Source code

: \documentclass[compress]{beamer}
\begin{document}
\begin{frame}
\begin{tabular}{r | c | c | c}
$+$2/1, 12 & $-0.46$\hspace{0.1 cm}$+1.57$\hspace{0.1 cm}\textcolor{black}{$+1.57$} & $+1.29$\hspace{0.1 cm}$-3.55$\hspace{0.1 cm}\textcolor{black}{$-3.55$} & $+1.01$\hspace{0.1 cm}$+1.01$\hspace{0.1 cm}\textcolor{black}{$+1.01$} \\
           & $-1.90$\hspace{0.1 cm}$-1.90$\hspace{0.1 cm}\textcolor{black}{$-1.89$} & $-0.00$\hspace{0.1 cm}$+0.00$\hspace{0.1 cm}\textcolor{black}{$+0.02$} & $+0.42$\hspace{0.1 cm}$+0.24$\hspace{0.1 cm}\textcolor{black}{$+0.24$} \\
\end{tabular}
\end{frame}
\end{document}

....

**Required action**
Write the entries out again in full, exactly as they appear above.

**Task result**
Source code

: \documentclass[compress]{beamer}
\begin{document}
\begin{frame}
\begin{tabular}{r | c | c | c}
$+$2/1, 12 & $-0.46$\hspace{0.1 cm}$+1.57$\hspace{0.1 cm}\textcolor{black}{$+1.57$} & $+1.29$\hspace{0.1 cm}$-3.55$\hspace{0.1 cm}\textcolor{black}{$-3.55$} & $+1.01$\hspace{0.1 cm}$+1.01$\hspace{0.1 cm}\textcolor{black}{$+1.01$} \\
           & $-1.90$\hspace{0.1 cm}$-1.90$\hspace{0.1 cm}\textcolor{black}{$-1.89$} & $-0.00$\hspace{0.1 cm}$+0.00$\hspace{0.1 cm}\textcolor{black}{$+0.02$} & $+0.42$\hspace{0.1 cm}$+0.24$\hspace{0.1 cm}\textcolor{black}{$+0.24$} \\
\end{tabular}
\end{frame}
\end{document}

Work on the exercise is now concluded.